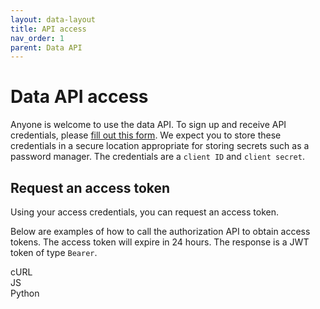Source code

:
 ```yaml
---
layout: data-layout
title: API access
nav_order: 1
parent: Data API
---
```


# Data API access

Anyone is welcome to use the data API. To sign up and receive API credentials, please [fill out this form](https://airtable.com/shrOMfMgh7EoHajKN). We expect you to store these credentials in a secure location appropriate for storing secrets such as a password manager. The credentials are a `client ID` and `client secret`.

## Request an access token

Using your access credentials, you can request an access token.

Below are examples of how to call the authorization API to obtain access tokens. The access token will expire in 24 hours. The response is a JWT token of type `Bearer`.

<div id ="tab-container-1">
  <div class="tab-container">
    <div class="tab active" onclick="showTab(event, 'tab1', 'tab-container-1')">cURL</div>
    <div class="tab" onclick="showTab(event, 'tab2', 'tab-container-1')">JS</div>
    <div class="tab" onclick="showTab(event, 'tab3', 'tab-container-1')">Python</div>
  </div>
  <div id="tab1" class="tab-content active">
    <zero-md src="/codeSnippets/apiAccessCurl.md"></zero-md>
  </div>
  <div id="tab2" class="tab-content">
    <zero-md src="/codeSnippets/apiAccessJs.md"></zero-md>
  </div>
  <div id="tab3" class="tab-content">
    <zero-md src="/codeSnippets/apiAccessPy.md"></zero-md>
  </div>
</div>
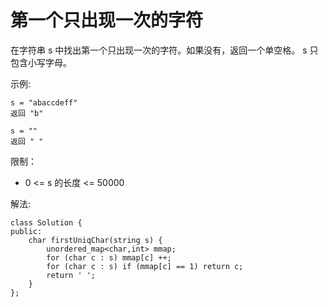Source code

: #  第一个只出现一次的字符

在字符串 s 中找出第一个只出现一次的字符。如果没有，返回一个单空格。 s 只包含小写字母。

示例:
```
s = "abaccdeff"
返回 "b"

s = "" 
返回 " "
```

限制：

* 0 <= s 的长度 <= 50000

解法:
```
class Solution {
public:
    char firstUniqChar(string s) {
        unordered_map<char,int> mmap;
        for (char c : s) mmap[c] ++;
        for (char c : s) if (mmap[c] == 1) return c;
        return ' ';
    }
};
```

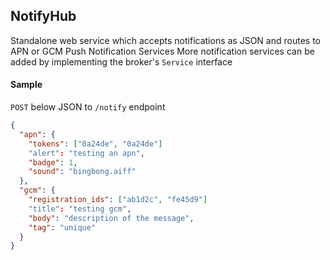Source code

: ## NotifyHub

Standalone web service which accepts notifications as JSON and routes to APN or GCM Push Notification Services
More notification services can be added by implementing the broker's `Service` interface

#### Sample

`POST` below JSON to `/notify` endpoint

```json
{
  "apn": {
    "tokens": ["0a24de", "0a24de"]
    "alert": "testing an apn",
    "badge": 1,
    "sound": "bingbong.aiff"
  },
  "gcm": {
    "registration_ids": ["ab1d2c", "fe45d9"]
    "title": "testing gcm",
    "body": "description of the message",
    "tag": "unique"	
  }  
}
```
============
Your task »
Could you please return the entries above exactly, minus the pictures?

Reply »
Source code

:
 ```yaml
---
layout: data-layout
title: API access
nav_order: 1
parent: Data API
---
```


# Data API access

Anyone is welcome to use the data API. To sign up and receive API credentials, please [fill out this form](https://airtable.com/shrOMfMgh7EoHajKN). We expect you to store these credentials in a secure location appropriate for storing secrets such as a password manager. The credentials are a `client ID` and `client secret`.

## Request an access token

Using your access credentials, you can request an access token.

Below are examples of how to call the authorization API to obtain access tokens. The access token will expire in 24 hours. The response is a JWT token of type `Bearer`.

<div id ="tab-container-1">
  <div class="tab-container">
    <div class="tab active" onclick="showTab(event, 'tab1', 'tab-container-1')">cURL</div>
    <div class="tab" onclick="showTab(event, 'tab2', 'tab-container-1')">JS</div>
    <div class="tab" onclick="showTab(event, 'tab3', 'tab-container-1')">Python</div>
  </div>
  <div id="tab1" class="tab-content active">
    <zero-md src="/codeSnippets/apiAccessCurl.md"></zero-md>
  </div>
  <div id="tab2" class="tab-content">
    <zero-md src="/codeSnippets/apiAccessJs.md"></zero-md>
  </div>
  <div id="tab3" class="tab-content">
    <zero-md src="/codeSnippets/apiAccessPy.md"></zero-md>
  </div>
</div>
Source code

: #  第一个只出现一次的字符

在字符串 s 中找出第一个只出现一次的字符。如果没有，返回一个单空格。 s 只包含小写字母。

示例:
```
s = "abaccdeff"
返回 "b"

s = "" 
返回 " "
```

限制：

* 0 <= s 的长度 <= 50000

解法:
```
class Solution {
public:
    char firstUniqChar(string s) {
        unordered_map<char,int> mmap;
        for (char c : s) mmap[c] ++;
        for (char c : s) if (mmap[c] == 1) return c;
        return ' ';
    }
};
```

Source code

: ## NotifyHub

Standalone web service which accepts notifications as JSON and routes to APN or GCM Push Notification Services
More notification services can be added by implementing the broker's `Service` interface

#### Sample

`POST` below JSON to `/notify` endpoint

```json
{
  "apn": {
    "tokens": ["0a24de", "0a24de"]
    "alert": "testing an apn",
    "badge": 1,
    "sound": "bingbong.aiff"
  },
  "gcm": {
    "registration_ids": ["ab1d2c", "fe45d9"]
    "title": "testing gcm",
    "body": "description of the message",
    "tag": "unique"	
  }  
}
```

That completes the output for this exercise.